Gingerbread Castle Cake
1 box spice cake mix
1 1/4cups water
1/3 cup vegetable oil
1 cup chocolate chips, melted
1/2 cup Creamy vanilla frosting
4 round peppermint candies
4 peppermint candy sticks
1/2 cup small gumdrops
3 spearmint gumdrop leaves
Candy sprinkles and holly decors, if desired
Edible glitter, if desired
Heat oven to 350 degrees. Generously grease and flour Nordic Ware Castle Bundt cake pan, or spray with baking spray with flour.
In large bowl, beat cake mix, water, oil and eggs with electric mixer on low speed 30 seconds. Beat on medium speed 2 minutes, scraping bowl occasionally. Pour batter into pan. Bake 45 to 50 minutes or until toothpick inserted in center of cake comes out clean. Cool 10 minutes. Turn pan upside down onto cooling rack; remove pan. Cool completely, about 1 hour.

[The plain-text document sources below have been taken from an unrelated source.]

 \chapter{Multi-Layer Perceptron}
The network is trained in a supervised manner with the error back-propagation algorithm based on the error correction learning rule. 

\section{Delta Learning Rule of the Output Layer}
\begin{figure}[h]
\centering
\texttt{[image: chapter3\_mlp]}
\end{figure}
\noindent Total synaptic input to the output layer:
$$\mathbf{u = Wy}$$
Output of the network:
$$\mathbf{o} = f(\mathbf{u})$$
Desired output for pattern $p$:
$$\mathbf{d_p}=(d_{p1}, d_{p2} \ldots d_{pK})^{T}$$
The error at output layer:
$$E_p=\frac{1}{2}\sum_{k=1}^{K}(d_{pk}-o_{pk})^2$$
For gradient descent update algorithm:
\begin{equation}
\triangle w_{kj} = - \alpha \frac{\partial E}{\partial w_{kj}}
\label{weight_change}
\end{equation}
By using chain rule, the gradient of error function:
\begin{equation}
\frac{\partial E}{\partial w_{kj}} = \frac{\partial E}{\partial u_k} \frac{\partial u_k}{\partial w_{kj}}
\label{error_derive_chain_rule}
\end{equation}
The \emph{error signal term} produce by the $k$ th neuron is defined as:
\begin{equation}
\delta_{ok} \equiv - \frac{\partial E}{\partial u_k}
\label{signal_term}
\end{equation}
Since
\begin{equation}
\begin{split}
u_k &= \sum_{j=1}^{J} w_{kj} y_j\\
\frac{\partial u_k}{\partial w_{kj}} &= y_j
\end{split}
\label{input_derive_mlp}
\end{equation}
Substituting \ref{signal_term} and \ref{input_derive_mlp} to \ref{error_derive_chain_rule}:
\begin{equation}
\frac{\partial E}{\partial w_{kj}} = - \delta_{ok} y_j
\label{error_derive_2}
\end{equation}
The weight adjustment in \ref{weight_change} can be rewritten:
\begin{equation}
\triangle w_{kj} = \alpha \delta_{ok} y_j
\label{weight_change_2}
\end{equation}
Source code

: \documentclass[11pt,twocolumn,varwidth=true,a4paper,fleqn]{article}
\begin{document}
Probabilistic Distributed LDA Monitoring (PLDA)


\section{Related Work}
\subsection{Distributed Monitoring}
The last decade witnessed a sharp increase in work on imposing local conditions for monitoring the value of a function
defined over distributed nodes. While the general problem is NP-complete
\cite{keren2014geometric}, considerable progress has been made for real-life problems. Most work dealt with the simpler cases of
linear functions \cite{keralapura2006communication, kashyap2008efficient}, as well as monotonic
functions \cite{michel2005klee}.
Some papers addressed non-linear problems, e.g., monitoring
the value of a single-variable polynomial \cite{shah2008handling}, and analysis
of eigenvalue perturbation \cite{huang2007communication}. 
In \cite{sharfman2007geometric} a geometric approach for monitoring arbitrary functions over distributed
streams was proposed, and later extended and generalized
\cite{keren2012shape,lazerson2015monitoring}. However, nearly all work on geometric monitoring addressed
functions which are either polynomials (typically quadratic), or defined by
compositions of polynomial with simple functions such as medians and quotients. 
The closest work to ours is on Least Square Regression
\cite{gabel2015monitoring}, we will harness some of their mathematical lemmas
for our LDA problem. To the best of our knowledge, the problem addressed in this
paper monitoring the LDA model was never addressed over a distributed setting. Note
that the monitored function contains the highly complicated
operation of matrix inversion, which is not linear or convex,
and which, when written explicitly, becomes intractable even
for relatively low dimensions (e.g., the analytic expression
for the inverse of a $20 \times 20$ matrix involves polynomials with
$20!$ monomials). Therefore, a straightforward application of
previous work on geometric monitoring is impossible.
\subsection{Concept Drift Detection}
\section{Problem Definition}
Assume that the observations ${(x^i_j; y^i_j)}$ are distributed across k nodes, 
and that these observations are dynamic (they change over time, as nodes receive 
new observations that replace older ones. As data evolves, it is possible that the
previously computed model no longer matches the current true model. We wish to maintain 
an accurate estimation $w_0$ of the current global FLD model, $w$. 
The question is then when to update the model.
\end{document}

Place cake on 12- to 15-inch serving plate, tray or piece of cardboard covered with foil. Place melted chocolate chips in small resealable food-storage plastic bag; snip off tiny corner of bag. Pipe melted chocolate on cake to outline door and window panes.
Using small amount of frosting, attach round candies to 4 candy sticks; let dry. Place remaining frosting in corner of small microwavable resealable food-storage plastic bag. Seal bag; microwave on High 10 seconds. Snip off tiny corner of bag. Pipe frosting to decorate roof, tops of towers and windows. Decorate top and sides of castle with gumdrops.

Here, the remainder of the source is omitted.